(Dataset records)
• • • • •

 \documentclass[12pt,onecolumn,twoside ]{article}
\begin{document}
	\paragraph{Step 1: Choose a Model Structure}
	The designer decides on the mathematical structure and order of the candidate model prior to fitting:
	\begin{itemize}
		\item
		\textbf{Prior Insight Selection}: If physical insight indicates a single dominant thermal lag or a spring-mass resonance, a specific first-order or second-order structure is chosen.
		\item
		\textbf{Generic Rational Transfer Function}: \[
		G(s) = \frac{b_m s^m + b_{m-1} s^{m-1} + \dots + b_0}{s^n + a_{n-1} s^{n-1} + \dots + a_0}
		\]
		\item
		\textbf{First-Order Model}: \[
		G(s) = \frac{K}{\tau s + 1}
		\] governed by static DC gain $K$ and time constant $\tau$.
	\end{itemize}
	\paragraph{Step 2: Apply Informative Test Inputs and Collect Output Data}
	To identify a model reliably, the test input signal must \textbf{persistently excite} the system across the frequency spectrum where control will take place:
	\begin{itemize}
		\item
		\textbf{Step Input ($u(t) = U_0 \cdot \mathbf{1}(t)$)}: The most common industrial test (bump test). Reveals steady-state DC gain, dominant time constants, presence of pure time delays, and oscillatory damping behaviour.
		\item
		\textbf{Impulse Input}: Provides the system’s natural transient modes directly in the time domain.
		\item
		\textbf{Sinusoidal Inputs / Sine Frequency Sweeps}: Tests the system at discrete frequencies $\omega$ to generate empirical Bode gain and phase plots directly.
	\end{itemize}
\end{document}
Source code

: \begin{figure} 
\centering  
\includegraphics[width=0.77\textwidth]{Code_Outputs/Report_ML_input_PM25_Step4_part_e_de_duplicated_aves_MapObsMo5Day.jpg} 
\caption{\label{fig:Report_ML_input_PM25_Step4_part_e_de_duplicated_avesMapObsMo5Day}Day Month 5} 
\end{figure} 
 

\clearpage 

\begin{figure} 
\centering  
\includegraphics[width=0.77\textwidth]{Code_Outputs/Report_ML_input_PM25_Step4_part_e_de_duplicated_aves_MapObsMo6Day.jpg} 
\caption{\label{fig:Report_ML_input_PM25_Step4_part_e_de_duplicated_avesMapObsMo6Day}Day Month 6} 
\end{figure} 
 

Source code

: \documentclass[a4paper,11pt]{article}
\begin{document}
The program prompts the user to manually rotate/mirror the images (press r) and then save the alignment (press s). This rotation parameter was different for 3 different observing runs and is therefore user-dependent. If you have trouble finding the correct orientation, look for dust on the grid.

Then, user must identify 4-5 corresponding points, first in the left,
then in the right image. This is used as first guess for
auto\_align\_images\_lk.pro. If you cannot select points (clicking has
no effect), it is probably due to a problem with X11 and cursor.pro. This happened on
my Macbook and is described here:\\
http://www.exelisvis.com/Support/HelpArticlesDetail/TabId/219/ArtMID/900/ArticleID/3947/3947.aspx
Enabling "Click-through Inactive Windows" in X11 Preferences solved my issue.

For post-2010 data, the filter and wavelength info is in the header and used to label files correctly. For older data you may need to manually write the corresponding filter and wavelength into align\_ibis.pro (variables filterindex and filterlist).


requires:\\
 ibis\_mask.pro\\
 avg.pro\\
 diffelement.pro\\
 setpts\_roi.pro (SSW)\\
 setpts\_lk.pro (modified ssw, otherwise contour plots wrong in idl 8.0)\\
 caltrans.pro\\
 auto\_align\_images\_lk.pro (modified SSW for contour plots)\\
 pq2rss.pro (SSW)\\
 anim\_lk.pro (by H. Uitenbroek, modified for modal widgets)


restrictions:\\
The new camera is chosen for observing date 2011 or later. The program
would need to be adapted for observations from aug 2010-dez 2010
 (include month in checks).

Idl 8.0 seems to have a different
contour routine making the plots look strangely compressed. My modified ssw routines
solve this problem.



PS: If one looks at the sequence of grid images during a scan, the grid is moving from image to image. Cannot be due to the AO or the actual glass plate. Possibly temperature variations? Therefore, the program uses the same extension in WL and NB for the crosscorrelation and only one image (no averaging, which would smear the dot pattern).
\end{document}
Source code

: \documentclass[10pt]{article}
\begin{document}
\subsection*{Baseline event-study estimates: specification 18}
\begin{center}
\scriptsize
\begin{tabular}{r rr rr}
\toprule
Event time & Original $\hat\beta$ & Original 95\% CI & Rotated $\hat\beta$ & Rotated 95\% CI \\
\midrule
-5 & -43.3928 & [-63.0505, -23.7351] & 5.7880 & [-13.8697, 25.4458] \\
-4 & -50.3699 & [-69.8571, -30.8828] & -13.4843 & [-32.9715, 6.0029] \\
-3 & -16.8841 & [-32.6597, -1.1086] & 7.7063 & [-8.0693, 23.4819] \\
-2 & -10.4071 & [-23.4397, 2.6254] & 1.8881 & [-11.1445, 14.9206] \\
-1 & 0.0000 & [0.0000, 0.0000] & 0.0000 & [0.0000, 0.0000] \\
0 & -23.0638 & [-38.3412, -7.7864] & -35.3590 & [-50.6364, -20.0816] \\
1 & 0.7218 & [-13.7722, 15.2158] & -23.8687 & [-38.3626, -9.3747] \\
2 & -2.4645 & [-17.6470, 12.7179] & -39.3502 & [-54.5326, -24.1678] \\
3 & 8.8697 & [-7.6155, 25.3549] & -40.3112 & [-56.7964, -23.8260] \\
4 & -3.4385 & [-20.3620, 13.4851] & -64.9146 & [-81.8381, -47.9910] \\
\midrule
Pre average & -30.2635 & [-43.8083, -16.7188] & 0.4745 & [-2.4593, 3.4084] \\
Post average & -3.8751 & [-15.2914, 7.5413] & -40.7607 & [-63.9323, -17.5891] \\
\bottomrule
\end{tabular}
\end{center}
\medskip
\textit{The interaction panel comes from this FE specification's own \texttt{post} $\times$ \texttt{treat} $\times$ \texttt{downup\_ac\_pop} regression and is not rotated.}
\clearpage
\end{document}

• • • • •

- [TASK DIRECTIONS] Copy each entry exactly, leaving every line as it is.

- [RESULT OF THE TASK]
 \documentclass[12pt,onecolumn,twoside ]{article}
\begin{document}
	\paragraph{Step 1: Choose a Model Structure}
	The designer decides on the mathematical structure and order of the candidate model prior to fitting:
	\begin{itemize}
		\item
		\textbf{Prior Insight Selection}: If physical insight indicates a single dominant thermal lag or a spring-mass resonance, a specific first-order or second-order structure is chosen.
		\item
		\textbf{Generic Rational Transfer Function}: \[
		G(s) = \frac{b_m s^m + b_{m-1} s^{m-1} + \dots + b_0}{s^n + a_{n-1} s^{n-1} + \dots + a_0}
		\]
		\item
		\textbf{First-Order Model}: \[
		G(s) = \frac{K}{\tau s + 1}
		\] governed by static DC gain $K$ and time constant $\tau$.
	\end{itemize}
	\paragraph{Step 2: Apply Informative Test Inputs and Collect Output Data}
	To identify a model reliably, the test input signal must \textbf{persistently excite} the system across the frequency spectrum where control will take place:
	\begin{itemize}
		\item
		\textbf{Step Input ($u(t) = U_0 \cdot \mathbf{1}(t)$)}: The most common industrial test (bump test). Reveals steady-state DC gain, dominant time constants, presence of pure time delays, and oscillatory damping behaviour.
		\item
		\textbf{Impulse Input}: Provides the system’s natural transient modes directly in the time domain.
		\item
		\textbf{Sinusoidal Inputs / Sine Frequency Sweeps}: Tests the system at discrete frequencies $\omega$ to generate empirical Bode gain and phase plots directly.
	\end{itemize}
\end{document}
Source code

: \begin{figure} 
\centering  
\includegraphics[width=0.77\textwidth]{Code_Outputs/Report_ML_input_PM25_Step4_part_e_de_duplicated_aves_MapObsMo5Day.jpg} 
\caption{\label{fig:Report_ML_input_PM25_Step4_part_e_de_duplicated_avesMapObsMo5Day}Day Month 5} 
\end{figure} 
 

\clearpage 

\begin{figure} 
\centering  
\includegraphics[width=0.77\textwidth]{Code_Outputs/Report_ML_input_PM25_Step4_part_e_de_duplicated_aves_MapObsMo6Day.jpg} 
\caption{\label{fig:Report_ML_input_PM25_Step4_part_e_de_duplicated_avesMapObsMo6Day}Day Month 6} 
\end{figure} 
 

Source code

: \documentclass[a4paper,11pt]{article}
\begin{document}
The program prompts the user to manually rotate/mirror the images (press r) and then save the alignment (press s). This rotation parameter was different for 3 different observing runs and is therefore user-dependent. If you have trouble finding the correct orientation, look for dust on the grid.

Then, user must identify 4-5 corresponding points, first in the left,
then in the right image. This is used as first guess for
auto\_align\_images\_lk.pro. If you cannot select points (clicking has
no effect), it is probably due to a problem with X11 and cursor.pro. This happened on
my Macbook and is described here:\\
http://www.exelisvis.com/Support/HelpArticlesDetail/TabId/219/ArtMID/900/ArticleID/3947/3947.aspx
Enabling "Click-through Inactive Windows" in X11 Preferences solved my issue.

For post-2010 data, the filter and wavelength info is in the header and used to label files correctly. For older data you may need to manually write the corresponding filter and wavelength into align\_ibis.pro (variables filterindex and filterlist).


requires:\\
 ibis\_mask.pro\\
 avg.pro\\
 diffelement.pro\\
 setpts\_roi.pro (SSW)\\
 setpts\_lk.pro (modified ssw, otherwise contour plots wrong in idl 8.0)\\
 caltrans.pro\\
 auto\_align\_images\_lk.pro (modified SSW for contour plots)\\
 pq2rss.pro (SSW)\\
 anim\_lk.pro (by H. Uitenbroek, modified for modal widgets)


restrictions:\\
The new camera is chosen for observing date 2011 or later. The program
would need to be adapted for observations from aug 2010-dez 2010
 (include month in checks).

Idl 8.0 seems to have a different
contour routine making the plots look strangely compressed. My modified ssw routines
solve this problem.



PS: If one looks at the sequence of grid images during a scan, the grid is moving from image to image. Cannot be due to the AO or the actual glass plate. Possibly temperature variations? Therefore, the program uses the same extension in WL and NB for the crosscorrelation and only one image (no averaging, which would smear the dot pattern).
\end{document}
Source code

: \documentclass[10pt]{article}
\begin{document}
\subsection*{Baseline event-study estimates: specification 18}
\begin{center}
\scriptsize
\begin{tabular}{r rr rr}
\toprule
Event time & Original $\hat\beta$ & Original 95\% CI & Rotated $\hat\beta$ & Rotated 95\% CI \\
\midrule
-5 & -43.3928 & [-63.0505, -23.7351] & 5.7880 & [-13.8697, 25.4458] \\
-4 & -50.3699 & [-69.8571, -30.8828] & -13.4843 & [-32.9715, 6.0029] \\
-3 & -16.8841 & [-32.6597, -1.1086] & 7.7063 & [-8.0693, 23.4819] \\
-2 & -10.4071 & [-23.4397, 2.6254] & 1.8881 & [-11.1445, 14.9206] \\
-1 & 0.0000 & [0.0000, 0.0000] & 0.0000 & [0.0000, 0.0000] \\
0 & -23.0638 & [-38.3412, -7.7864] & -35.3590 & [-50.6364, -20.0816] \\
1 & 0.7218 & [-13.7722, 15.2158] & -23.8687 & [-38.3626, -9.3747] \\
2 & -2.4645 & [-17.6470, 12.7179] & -39.3502 & [-54.5326, -24.1678] \\
3 & 8.8697 & [-7.6155, 25.3549] & -40.3112 & [-56.7964, -23.8260] \\
4 & -3.4385 & [-20.3620, 13.4851] & -64.9146 & [-81.8381, -47.9910] \\
\midrule
Pre average & -30.2635 & [-43.8083, -16.7188] & 0.4745 & [-2.4593, 3.4084] \\
Post average & -3.8751 & [-15.2914, 7.5413] & -40.7607 & [-63.9323, -17.5891] \\
\bottomrule
\end{tabular}
\end{center}
\medskip
\textit{The interaction panel comes from this FE specification's own \texttt{post} $\times$ \texttt{treat} $\times$ \texttt{downup\_ac\_pop} regression and is not rotated.}
\clearpage
\end{document}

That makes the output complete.